Most manufacturers want to make the most of the improving conditions; they want to re-energize their companies and take full advantage of the robust economy they hope is right around the corner. They have a new sense of urgency to make up for lost time.

For many manufacturers, this rediscovered confidence manifests itself in a huge surge in production. Their instincts tell them to stock up to prepare for the onslaught of demand and the rush toward replenishment that follows.

Reaction of fear

Unfortunately, this is not a useful strategy. It is a reaction made out of the fear of not being able to meet a new spike in demand or missing an opportunity while competitors capitalize on the moment. When manufacturers let these ideas prevail, they find themselves trapped in a dangerous cycle: The economy begins to heat up, production rises quickly, the economy soars and production continues to increase. But, inevitably, the market slows down or levels off, and manufacturers are left with depreciating inventory stockpiles that rapidly move toward obsolescence.

Synchronize production with demand

An economic upturn provides a golden opportunity to break the cycle of overstimulating production. Smart manufacturers will not get swept up in this impulsive behavior. Instead, they will use the cycle of change to get aligned with demand. They will have to synchronize production with real demand, not future projections.

A forecast is always a gamble (just think about your local weatherman). At its best, it is an educated guess. The only thing certain about a future projection is that it will not be exactly correct. For manufacturers, this means production structured to match a projected increase in demand is bound to create overstock. This in turn creates excess inventory, which is wasteful and expensive.

Stockpiled inventory represents resources that could have been used elsewhere to help the company grow. Instead, capital is used to purchase raw materials. This investment inevitably depreciates and often becomes totally obsolete before it can be put to use. Capital also becomes tied up in the space required to house the inventory and the personnel needed to maintain it.

Carefully assess current resources

Another aspect of the cycle of overproduction is reflected in a company's workforce. To ramp up production quickly, many companies hire new workers, buy new equipment and expand their facilities. This drains the company's agility because these commitments are made with the assumption revenues will increase in the future based on forecasts of increased demand.

If this demand slows or even fails to manifest itself, the company will become bloated--loaded down with resources it cannot use and cannot support. This means the company will have excess equipment, facilities that are underused or must be sold at a loss and worker layoffs, which lower morale and decrease productivity.

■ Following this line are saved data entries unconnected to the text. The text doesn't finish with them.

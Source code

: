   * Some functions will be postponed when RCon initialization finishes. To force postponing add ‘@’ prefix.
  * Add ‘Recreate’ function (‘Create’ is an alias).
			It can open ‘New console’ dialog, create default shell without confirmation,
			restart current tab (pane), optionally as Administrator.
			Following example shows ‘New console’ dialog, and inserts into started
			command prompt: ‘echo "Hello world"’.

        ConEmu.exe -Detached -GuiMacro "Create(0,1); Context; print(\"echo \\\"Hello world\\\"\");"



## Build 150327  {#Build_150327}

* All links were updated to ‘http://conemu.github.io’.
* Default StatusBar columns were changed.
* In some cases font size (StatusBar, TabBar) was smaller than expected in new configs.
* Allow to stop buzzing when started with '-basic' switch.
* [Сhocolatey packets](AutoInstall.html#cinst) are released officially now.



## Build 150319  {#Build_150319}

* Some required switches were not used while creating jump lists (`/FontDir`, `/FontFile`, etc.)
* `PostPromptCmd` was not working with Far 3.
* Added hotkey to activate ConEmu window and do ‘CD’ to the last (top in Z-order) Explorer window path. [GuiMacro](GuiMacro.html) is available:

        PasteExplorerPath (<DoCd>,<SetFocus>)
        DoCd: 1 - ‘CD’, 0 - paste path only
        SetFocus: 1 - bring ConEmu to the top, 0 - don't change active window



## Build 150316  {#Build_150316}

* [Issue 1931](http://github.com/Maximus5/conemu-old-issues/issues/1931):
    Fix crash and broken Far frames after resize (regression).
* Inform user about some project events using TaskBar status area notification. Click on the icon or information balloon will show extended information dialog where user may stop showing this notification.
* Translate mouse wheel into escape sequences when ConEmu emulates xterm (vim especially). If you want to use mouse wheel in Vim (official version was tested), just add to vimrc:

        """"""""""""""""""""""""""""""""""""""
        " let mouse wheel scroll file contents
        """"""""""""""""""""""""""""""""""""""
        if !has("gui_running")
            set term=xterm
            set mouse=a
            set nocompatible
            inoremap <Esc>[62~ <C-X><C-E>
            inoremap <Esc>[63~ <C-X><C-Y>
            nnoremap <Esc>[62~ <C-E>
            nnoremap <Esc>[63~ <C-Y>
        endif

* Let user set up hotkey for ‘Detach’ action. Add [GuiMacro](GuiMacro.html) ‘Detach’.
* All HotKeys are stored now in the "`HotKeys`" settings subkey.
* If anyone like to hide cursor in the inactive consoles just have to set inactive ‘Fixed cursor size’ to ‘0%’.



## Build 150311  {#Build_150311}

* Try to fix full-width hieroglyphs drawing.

These dangers can be avoided if manufacturers leverage existing resources to meet actual demand by dramatically shortening lead times. Before rushing to expand, companies must carefully assess their current resources.

They should cut any unnecessary processes, adjust the work environment and tools to fit the tasks at hand and focus on continuous improvement. These techniques will increase productivity and eliminate the need for additional capital. By using only existing assets, a company is empowered to meet increased demand without overextending itself.

Above all: maintain agility

A lean operation that matches production to current orders maintains agility. It can respond instantaneously to changes in market pull and move quickly to fill new demand. This results in a better product, greater customer satisfaction and, ultimately, increased market share.

By matching production to demand, not wasting capital inventory or raw materials and leveraging existing assets, manufacturers can take full advantage of the good economic times to come.


ANAND SHARMA is president and CEO of the TBM Consulting Group in Durham, NC. He earned a master's degree in business administration from Boston University.